Ruffinelli dà voce a Malpensa e al tessile
L'incontro organizzato dalla Lega Nord ha visto ospiti Marco Reguzzoni, Giuseppe Bonomi (Sea) e Michele Tronconi di Sistema Moda Italia. A braccetto economia e politica, made in Italy e decolli
Luciana Ruffinelli sceglie di dare voce al mondo dell’economia durante la sua campagna elettorale per la riconferma in consiglio regionale. Ai Molini Marzoli non parla "la candidata": è la Lega che interloquisce con Malpensa e il tessile, punti forti identificati del territorio: entrambi colpiti dalla crisi gravemente, la prima in recupero, il secondo che resiste a denti stretti. «Accenderemo un focus sulle piccole e medie imprese nella prossima legislatura regionale» promette Ruffinelli di fronte al pubblico della Lega. «Lo abbiamo sottolineato anche con la presentazione della campagna elettorale nel Milanese, in fabbrica, a Segrate». E son o quasi le sue uniche parole: a parlare è il mondo economico.
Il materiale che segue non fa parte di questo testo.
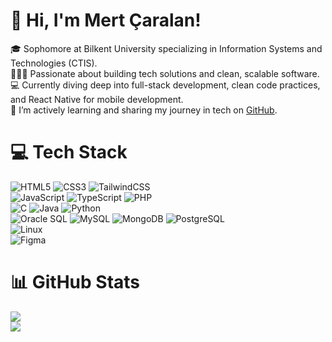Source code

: # 👋 Hi, I'm Mert Çaralan!
🎓 Sophomore at Bilkent University specializing in Information Systems and Technologies (CTIS).<br/>
👨🏻‍💻 Passionate about building tech solutions and clean, scalable software.<br/>
💻 Currently diving deep into full-stack development, clean code practices, and React Native for mobile development.<br/>
🌱 I’m actively learning and sharing my journey in tech on [GitHub](https://github.com/mertcaralan).<br/>

# 💻 Tech Stack
![HTML5](https://img.shields.io/badge/html5-%23E34F26.svg?style=for-the-badge&logo=html5&logoColor=white)
![CSS3](https://img.shields.io/badge/css3-%231572B6.svg?style=for-the-badge&logo=css3&logoColor=white)
![TailwindCSS](https://img.shields.io/badge/tailwindcss-%2338B2AC.svg?style=for-the-badge&logo=tailwind-css&logoColor=white)<br/>
![JavaScript](https://img.shields.io/badge/javascript-%23323330.svg?style=for-the-badge&logo=javascript&logoColor=%23F7DF1E)
![TypeScript](https://img.shields.io/badge/typescript-%23007ACC.svg?style=for-the-badge&logo=typescript&logoColor=white)
![PHP](https://img.shields.io/badge/php-%23777BB4.svg?style=for-the-badge&logo=php&logoColor=white)<br/>
![C](https://img.shields.io/badge/c-%2300599C.svg?style=for-the-badge&logo=c&logoColor=white)
![Java](https://img.shields.io/badge/java-%23ED8B00.svg?style=for-the-badge&logo=openjdk&logoColor=white)
![Python](https://img.shields.io/badge/python-3670A0?style=for-the-badge&logo=python&logoColor=ffdd54)<br/>
![Oracle SQL](https://img.shields.io/badge/oracle%20sql-%23F80000.svg?style=for-the-badge&logo=oracle&logoColor=white)
![MySQL](https://img.shields.io/badge/mysql-%2300A9E2.svg?style=for-the-badge&logo=mysql&logoColor=white)
![MongoDB](https://img.shields.io/badge/mongodb-%2300A150.svg?style=for-the-badge&logo=mongodb&logoColor=white)
![PostgreSQL](https://img.shields.io/badge/postgresql-%2300477D.svg?style=for-the-badge&logo=postgresql&logoColor=white)<br/>
![Linux](https://img.shields.io/badge/linux-%23FCC624.svg?style=for-the-badge&logo=linux&logoColor=black)<br/>
![Figma](https://img.shields.io/badge/figma-%23F24E1E.svg?style=for-the-badge&logo=figma&logoColor=white)

# 📊 GitHub Stats
![](https://github-readme-stats.vercel.app/api?username=mertcaralan&theme=radical&hide_border=false&include_all_commits=true&count_private=true)<br/>
![](https://github-profile-trophy.vercel.app/?username=mertcaralan&theme=radical&no-frame=false&no-bg=true&margin-w=4)
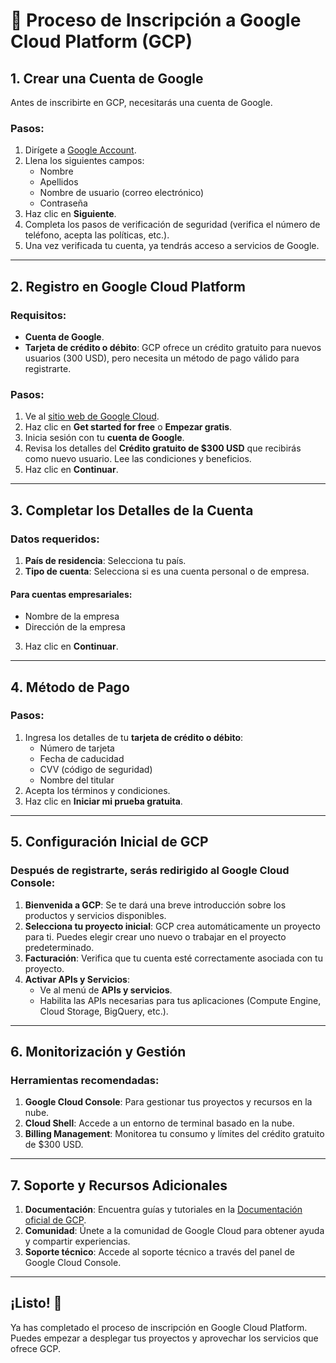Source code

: # 📝 Proceso de Inscripción a Google Cloud Platform (GCP)

## 1. Crear una Cuenta de Google
Antes de inscribirte en GCP, necesitarás una cuenta de Google.

### Pasos:
1. Dirígete a [Google Account](https://accounts.google.com/signup).
2. Llena los siguientes campos:
   - Nombre
   - Apellidos
   - Nombre de usuario (correo electrónico)
   - Contraseña
3. Haz clic en **Siguiente**.
4. Completa los pasos de verificación de seguridad (verifica el número de teléfono, acepta las políticas, etc.).
5. Una vez verificada tu cuenta, ya tendrás acceso a servicios de Google.

---

## 2. Registro en Google Cloud Platform

### Requisitos:
- **Cuenta de Google**.
- **Tarjeta de crédito o débito**: GCP ofrece un crédito gratuito para nuevos usuarios (300 USD), pero necesita un método de pago válido para registrarte.
  
### Pasos:
1. Ve al [sitio web de Google Cloud](https://cloud.google.com/).
2. Haz clic en **Get started for free** o **Empezar gratis**.
3. Inicia sesión con tu **cuenta de Google**.
4. Revisa los detalles del **Crédito gratuito de $300 USD** que recibirás como nuevo usuario. Lee las condiciones y beneficios.
5. Haz clic en **Continuar**.
   
---

## 3. Completar los Detalles de la Cuenta

### Datos requeridos:
1. **País de residencia**: Selecciona tu país.
2. **Tipo de cuenta**: Selecciona si es una cuenta personal o de empresa.
   
#### Para cuentas empresariales:
- Nombre de la empresa
- Dirección de la empresa

3. Haz clic en **Continuar**.

---

## 4. Método de Pago

### Pasos:
1. Ingresa los detalles de tu **tarjeta de crédito o débito**:
   - Número de tarjeta
   - Fecha de caducidad
   - CVV (código de seguridad)
   - Nombre del titular
2. Acepta los términos y condiciones.
3. Haz clic en **Iniciar mi prueba gratuita**.

---

## 5. Configuración Inicial de GCP

### Después de registrarte, serás redirigido al **Google Cloud Console**:
1. **Bienvenida a GCP**: Se te dará una breve introducción sobre los productos y servicios disponibles.
2. **Selecciona tu proyecto inicial**: GCP crea automáticamente un proyecto para ti. Puedes elegir crear uno nuevo o trabajar en el proyecto predeterminado.
3. **Facturación**: Verifica que tu cuenta esté correctamente asociada con tu proyecto.
4. **Activar APIs y Servicios**:
   - Ve al menú de **APIs y servicios**.
   - Habilita las APIs necesarias para tus aplicaciones (Compute Engine, Cloud Storage, BigQuery, etc.).

---

## 6. Monitorización y Gestión

### Herramientas recomendadas:
1. **Google Cloud Console**: Para gestionar tus proyectos y recursos en la nube.
2. **Cloud Shell**: Accede a un entorno de terminal basado en la nube.
3. **Billing Management**: Monitorea tu consumo y límites del crédito gratuito de $300 USD.

---

## 7. Soporte y Recursos Adicionales

1. **Documentación**: Encuentra guías y tutoriales en la [Documentación oficial de GCP](https://cloud.google.com/docs).
2. **Comunidad**: Únete a la comunidad de Google Cloud para obtener ayuda y compartir experiencias.
3. **Soporte técnico**: Accede al soporte técnico a través del panel de Google Cloud Console.

---

## ¡Listo! 🎉
Ya has completado el proceso de inscripción en Google Cloud Platform. Puedes empezar a desplegar tus proyectos y aprovechar los servicios que ofrece GCP.

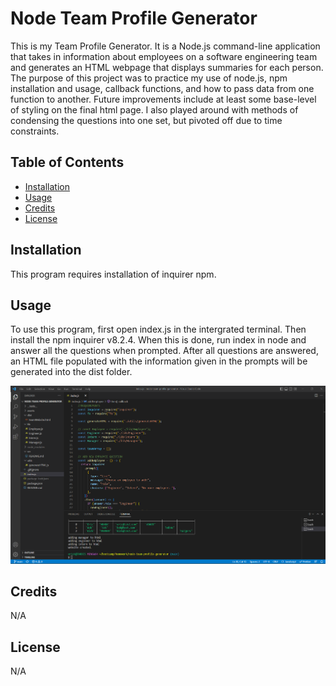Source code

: # Node Team Profile Generator

This is my Team Profile Generator.  It is a Node.js command-line application that takes in information about employees on a software engineering team and generates an HTML webpage that displays summaries for each person.  The purpose of this project was to practice my use of node.js, npm installation and usage, callback functions, and how to pass data from one function to another.  Future improvements include at least some base-level of styling on the final html page.  I also played around with methods of condensing the questions into one set, but pivoted off due to time constraints.

## Table of Contents

- [Installation](#installation)
- [Usage](#usage)
- [Credits](#credits)
- [License](#license)

## Installation

This program requires installation of inquirer npm.

## Usage

To use this program, first open index.js in the intergrated terminal.  Then install the npm inquirer v8.2.4.  When this is done, run index in node and answer all the questions when prompted.  After all questions are answered, an HTML file populated with the information given in the prompts will be generated into the dist folder.  

[![Tutorial](./assets/images/tutor-img.png)](https://user-images.githubusercontent.com/117387546/209579320-42306e09-03bc-450c-8956-6b56379177d0.mp4)

## Credits

N/A

## License

N/A
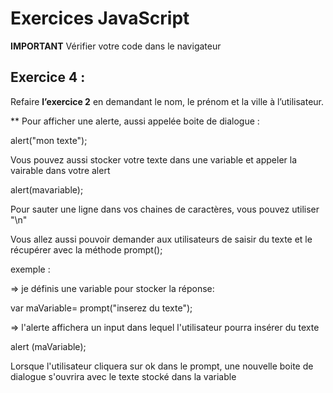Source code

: # Exercices JavaScript

**IMPORTANT**
Vérifier votre code dans le navigateur


## Exercice 4 :

Refaire **l’exercice 2** en demandant le nom, le prénom et la ville à l’utilisateur.




** Pour afficher une alerte, aussi appelée boite de dialogue : 

alert("mon texte");

Vous pouvez aussi stocker votre texte dans une variable et appeler la vairable dans votre alert

alert(mavariable); 

Pour sauter une ligne dans vos chaines de caractères, vous pouvez utiliser "\n"


Vous allez aussi pouvoir demander aux utilisateurs de saisir du texte et le récupérer avec la méthode prompt();

exemple : 

=> je définis une variable pour stocker la réponse: 

var maVariable= prompt("inserez du texte"); 

=> l'alerte affichera un input dans lequel l'utilisateur pourra insérer du texte

alert (maVariable); 

Lorsque l'utilisateur cliquera sur ok dans le prompt, une nouvelle boite de dialogue s'ouvrira avec le texte stocké dans la variable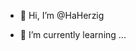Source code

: - 👋 Hi, I’m @HaHerzig

- 🌱 I’m currently learning ...


<!---
HaHerzig/HaHerzig is a ✨ special ✨ repository because its `README.md` (this file) appears on your GitHub profile.
You can click the Preview link to take a look at your changes.
--->
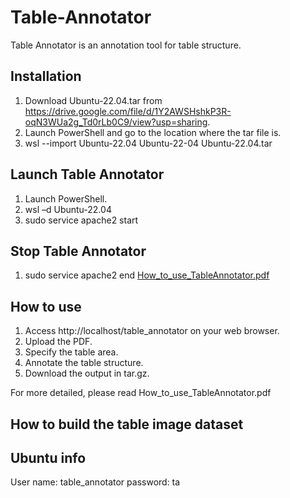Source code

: # Table-Annotator

Table Annotator is an annotation tool for table structure.

## Installation
1. Download Ubuntu-22.04.tar from https://drive.google.com/file/d/1Y2AWSHshkP3R-oqN3WUa2g_Td0rLb0C9/view?usp=sharing.
2. Launch PowerShell and go to the location where the tar file is.
3. wsl --import Ubuntu-22.04 Ubuntu-22-04 Ubuntu-22.04.tar

## Launch Table Annotator
1. Launch PowerShell.
2. wsl –d Ubuntu-22.04
3. sudo service apache2 start

## Stop Table Annotator
1. sudo service apache2 end
[How_to_use_TableAnnotator.pdf](https://github.com/bluyagy1234/Table-Annotator/files/11624546/How_to_use_TableAnnotator.pdf)

## How to use
1. Access http://localhost/table_annotator on your web browser.
2. Upload the PDF.
3. Specify the table area.
4. Annotate the table structure.
5. Download the output in tar.gz.

For more detailed, please read How_to_use_TableAnnotator.pdf

## How to build the table image dataset

## Ubuntu info
User name: table_annotator
password: ta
A Giuseppe Bonomi, presidente di Sea, e Michele Tronconi presidente di Sistema Moda Italia, "accompagnati" dal deputato Marco Reguzzoni in rappresentanza della Lega "di governo", è spettato il compito di ricostruire le vicende dei relativi settori. E se l’aeroporto, gettato in mare del dehubbing forzoso causato dalla "vecchia" Alitalia, ha mostrato, se non di nuotare come una Pellegrini, perlomeno di saper restare a galla, il tessile si dibatte ancora nelle spire della crisi, cercando quelle soluzioni di prodotto da un lato, e di protezione legislativa dall’altro (vedi proposta di legge Reguzzoni-Versace), che si ritiene possano giovare.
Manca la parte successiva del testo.